Provided material:

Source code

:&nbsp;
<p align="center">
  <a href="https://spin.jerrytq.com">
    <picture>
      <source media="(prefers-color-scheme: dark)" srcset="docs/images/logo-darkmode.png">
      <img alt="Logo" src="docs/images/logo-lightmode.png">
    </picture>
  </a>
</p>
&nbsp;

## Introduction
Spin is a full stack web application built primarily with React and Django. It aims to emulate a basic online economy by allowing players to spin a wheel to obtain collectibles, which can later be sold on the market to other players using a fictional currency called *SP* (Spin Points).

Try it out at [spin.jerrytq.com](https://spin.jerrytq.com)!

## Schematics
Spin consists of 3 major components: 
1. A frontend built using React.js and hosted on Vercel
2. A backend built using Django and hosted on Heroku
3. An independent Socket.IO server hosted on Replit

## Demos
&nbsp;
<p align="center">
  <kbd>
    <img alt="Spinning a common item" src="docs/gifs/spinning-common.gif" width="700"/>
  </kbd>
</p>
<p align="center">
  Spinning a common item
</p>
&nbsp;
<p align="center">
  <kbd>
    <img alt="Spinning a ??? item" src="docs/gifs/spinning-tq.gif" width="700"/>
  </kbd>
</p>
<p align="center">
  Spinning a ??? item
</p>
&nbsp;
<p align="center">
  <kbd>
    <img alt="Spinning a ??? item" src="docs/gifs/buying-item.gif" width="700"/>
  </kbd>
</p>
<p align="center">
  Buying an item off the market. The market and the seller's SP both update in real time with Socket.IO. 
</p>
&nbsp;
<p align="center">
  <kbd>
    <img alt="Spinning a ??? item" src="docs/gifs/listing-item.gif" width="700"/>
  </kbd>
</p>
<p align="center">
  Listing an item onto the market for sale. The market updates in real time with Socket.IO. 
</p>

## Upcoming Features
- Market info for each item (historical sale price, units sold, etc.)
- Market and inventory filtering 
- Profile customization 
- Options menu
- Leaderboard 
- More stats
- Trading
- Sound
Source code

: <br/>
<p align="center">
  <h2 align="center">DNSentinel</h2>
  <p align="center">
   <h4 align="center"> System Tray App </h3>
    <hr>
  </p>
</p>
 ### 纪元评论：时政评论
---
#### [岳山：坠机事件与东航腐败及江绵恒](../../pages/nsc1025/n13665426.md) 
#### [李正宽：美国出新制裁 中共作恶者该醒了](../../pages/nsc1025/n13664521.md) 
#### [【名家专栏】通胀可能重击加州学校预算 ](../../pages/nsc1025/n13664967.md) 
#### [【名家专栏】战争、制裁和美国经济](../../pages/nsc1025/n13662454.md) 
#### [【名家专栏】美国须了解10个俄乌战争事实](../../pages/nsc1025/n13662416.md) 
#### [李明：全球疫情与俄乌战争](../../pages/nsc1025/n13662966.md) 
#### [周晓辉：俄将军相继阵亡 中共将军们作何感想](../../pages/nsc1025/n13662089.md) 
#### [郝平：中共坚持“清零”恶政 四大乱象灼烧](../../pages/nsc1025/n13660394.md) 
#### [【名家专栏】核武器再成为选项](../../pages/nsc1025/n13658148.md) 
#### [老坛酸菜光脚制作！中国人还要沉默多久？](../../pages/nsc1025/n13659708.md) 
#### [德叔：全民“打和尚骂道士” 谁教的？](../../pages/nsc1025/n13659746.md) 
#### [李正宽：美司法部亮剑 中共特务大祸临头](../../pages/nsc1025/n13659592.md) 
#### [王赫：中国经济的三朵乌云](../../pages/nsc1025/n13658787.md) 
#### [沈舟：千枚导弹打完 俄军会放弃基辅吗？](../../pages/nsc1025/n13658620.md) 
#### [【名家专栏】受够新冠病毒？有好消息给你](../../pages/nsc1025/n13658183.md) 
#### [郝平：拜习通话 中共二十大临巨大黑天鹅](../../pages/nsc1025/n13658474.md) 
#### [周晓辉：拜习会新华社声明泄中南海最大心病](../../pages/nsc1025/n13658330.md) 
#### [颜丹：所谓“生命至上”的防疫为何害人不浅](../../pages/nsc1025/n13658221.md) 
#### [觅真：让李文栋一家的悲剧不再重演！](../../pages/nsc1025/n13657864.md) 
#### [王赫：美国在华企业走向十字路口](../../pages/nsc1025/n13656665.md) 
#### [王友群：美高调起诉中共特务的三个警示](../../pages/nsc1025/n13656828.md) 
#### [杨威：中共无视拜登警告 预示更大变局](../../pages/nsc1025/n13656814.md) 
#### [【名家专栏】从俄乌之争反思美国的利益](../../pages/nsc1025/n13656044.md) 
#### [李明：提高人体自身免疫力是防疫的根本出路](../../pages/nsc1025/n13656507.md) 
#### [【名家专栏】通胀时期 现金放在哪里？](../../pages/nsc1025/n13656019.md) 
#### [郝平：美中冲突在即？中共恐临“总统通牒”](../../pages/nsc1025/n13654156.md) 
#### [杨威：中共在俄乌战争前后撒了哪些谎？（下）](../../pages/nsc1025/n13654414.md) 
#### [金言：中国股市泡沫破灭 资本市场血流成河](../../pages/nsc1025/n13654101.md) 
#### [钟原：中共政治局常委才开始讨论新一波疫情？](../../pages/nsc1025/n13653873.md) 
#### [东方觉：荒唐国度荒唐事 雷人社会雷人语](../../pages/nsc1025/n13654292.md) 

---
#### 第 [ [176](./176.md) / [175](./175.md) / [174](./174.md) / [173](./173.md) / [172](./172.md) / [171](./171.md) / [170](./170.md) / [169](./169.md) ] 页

Problem description:
None of the records may be left out; each is to be restated exactly.

Exercise output:
Source code

:&nbsp;
<p align="center">
  <a href="https://spin.jerrytq.com">
    <picture>
      <source media="(prefers-color-scheme: dark)" srcset="docs/images/logo-darkmode.png">
      <img alt="Logo" src="docs/images/logo-lightmode.png">
    </picture>
  </a>
</p>
&nbsp;

## Introduction
Spin is a full stack web application built primarily with React and Django. It aims to emulate a basic online economy by allowing players to spin a wheel to obtain collectibles, which can later be sold on the market to other players using a fictional currency called *SP* (Spin Points).

Try it out at [spin.jerrytq.com](https://spin.jerrytq.com)!

## Schematics
Spin consists of 3 major components: 
1. A frontend built using React.js and hosted on Vercel
2. A backend built using Django and hosted on Heroku
3. An independent Socket.IO server hosted on Replit

## Demos
&nbsp;
<p align="center">
  <kbd>
    <img alt="Spinning a common item" src="docs/gifs/spinning-common.gif" width="700"/>
  </kbd>
</p>
<p align="center">
  Spinning a common item
</p>
&nbsp;
<p align="center">
  <kbd>
    <img alt="Spinning a ??? item" src="docs/gifs/spinning-tq.gif" width="700"/>
  </kbd>
</p>
<p align="center">
  Spinning a ??? item
</p>
&nbsp;
<p align="center">
  <kbd>
    <img alt="Spinning a ??? item" src="docs/gifs/buying-item.gif" width="700"/>
  </kbd>
</p>
<p align="center">
  Buying an item off the market. The market and the seller's SP both update in real time with Socket.IO. 
</p>
&nbsp;
<p align="center">
  <kbd>
    <img alt="Spinning a ??? item" src="docs/gifs/listing-item.gif" width="700"/>
  </kbd>
</p>
<p align="center">
  Listing an item onto the market for sale. The market updates in real time with Socket.IO. 
</p>

## Upcoming Features
- Market info for each item (historical sale price, units sold, etc.)
- Market and inventory filtering 
- Profile customization 
- Options menu
- Leaderboard 
- More stats
- Trading
- Sound
Source code

: <br/>
<p align="center">
  <h2 align="center">DNSentinel</h2>
  <p align="center">
   <h4 align="center"> System Tray App </h3>
    <hr>
  </p>
</p>
 ### 纪元评论：时政评论
---
#### [岳山：坠机事件与东航腐败及江绵恒](../../pages/nsc1025/n13665426.md) 
#### [李正宽：美国出新制裁 中共作恶者该醒了](../../pages/nsc1025/n13664521.md) 
#### [【名家专栏】通胀可能重击加州学校预算 ](../../pages/nsc1025/n13664967.md) 
#### [【名家专栏】战争、制裁和美国经济](../../pages/nsc1025/n13662454.md) 
#### [【名家专栏】美国须了解10个俄乌战争事实](../../pages/nsc1025/n13662416.md) 
#### [李明：全球疫情与俄乌战争](../../pages/nsc1025/n13662966.md) 
#### [周晓辉：俄将军相继阵亡 中共将军们作何感想](../../pages/nsc1025/n13662089.md) 
#### [郝平：中共坚持“清零”恶政 四大乱象灼烧](../../pages/nsc1025/n13660394.md) 
#### [【名家专栏】核武器再成为选项](../../pages/nsc1025/n13658148.md) 
#### [老坛酸菜光脚制作！中国人还要沉默多久？](../../pages/nsc1025/n13659708.md) 
#### [德叔：全民“打和尚骂道士” 谁教的？](../../pages/nsc1025/n13659746.md) 
#### [李正宽：美司法部亮剑 中共特务大祸临头](../../pages/nsc1025/n13659592.md) 
#### [王赫：中国经济的三朵乌云](../../pages/nsc1025/n13658787.md) 
#### [沈舟：千枚导弹打完 俄军会放弃基辅吗？](../../pages/nsc1025/n13658620.md) 
#### [【名家专栏】受够新冠病毒？有好消息给你](../../pages/nsc1025/n13658183.md) 
#### [郝平：拜习通话 中共二十大临巨大黑天鹅](../../pages/nsc1025/n13658474.md) 
#### [周晓辉：拜习会新华社声明泄中南海最大心病](../../pages/nsc1025/n13658330.md) 
#### [颜丹：所谓“生命至上”的防疫为何害人不浅](../../pages/nsc1025/n13658221.md) 
#### [觅真：让李文栋一家的悲剧不再重演！](../../pages/nsc1025/n13657864.md) 
#### [王赫：美国在华企业走向十字路口](../../pages/nsc1025/n13656665.md) 
#### [王友群：美高调起诉中共特务的三个警示](../../pages/nsc1025/n13656828.md) 
#### [杨威：中共无视拜登警告 预示更大变局](../../pages/nsc1025/n13656814.md) 
#### [【名家专栏】从俄乌之争反思美国的利益](../../pages/nsc1025/n13656044.md) 
#### [李明：提高人体自身免疫力是防疫的根本出路](../../pages/nsc1025/n13656507.md) 
#### [【名家专栏】通胀时期 现金放在哪里？](../../pages/nsc1025/n13656019.md) 
#### [郝平：美中冲突在即？中共恐临“总统通牒”](../../pages/nsc1025/n13654156.md) 
#### [杨威：中共在俄乌战争前后撒了哪些谎？（下）](../../pages/nsc1025/n13654414.md) 
#### [金言：中国股市泡沫破灭 资本市场血流成河](../../pages/nsc1025/n13654101.md) 
#### [钟原：中共政治局常委才开始讨论新一波疫情？](../../pages/nsc1025/n13653873.md) 
#### [东方觉：荒唐国度荒唐事 雷人社会雷人语](../../pages/nsc1025/n13654292.md) 

---
#### 第 [ [176](./176.md) / [175](./175.md) / [174](./174.md) / [173](./173.md) / [172](./172.md) / [171](./171.md) / [170](./170.md) / [169](./169.md) ] 页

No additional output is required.